■ **PROBLEM**:
Pick every line out of the entries below that has the string "learning", and copy it.

■ **DATASET RECORDS**:
↓

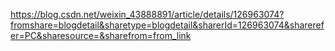 https://blog.csdn.net/weixin_43888891/article/details/126963074?fromshare=blogdetail&sharetype=blogdetail&sharerId=126963074&sharerefer=PC&sharesource=&sharefrom=from_link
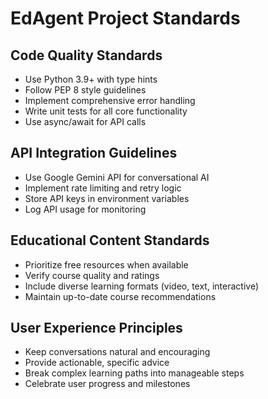 # EdAgent Project Standards

## Code Quality Standards
- Use Python 3.9+ with type hints
- Follow PEP 8 style guidelines
- Implement comprehensive error handling
- Write unit tests for all core functionality
- Use async/await for API calls

## API Integration Guidelines
- Use Google Gemini API for conversational AI
- Implement rate limiting and retry logic
- Store API keys in environment variables
- Log API usage for monitoring

## Educational Content Standards
- Prioritize free resources when available
- Verify course quality and ratings
- Include diverse learning formats (video, text, interactive)
- Maintain up-to-date course recommendations

## User Experience Principles
- Keep conversations natural and encouraging
- Provide actionable, specific advice
- Break complex learning paths into manageable steps
- Celebrate user progress and milestones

↑

■ **TASK RESPONSE**:
- Include diverse learning formats (video, text, interactive)
- Break complex learning paths into manageable steps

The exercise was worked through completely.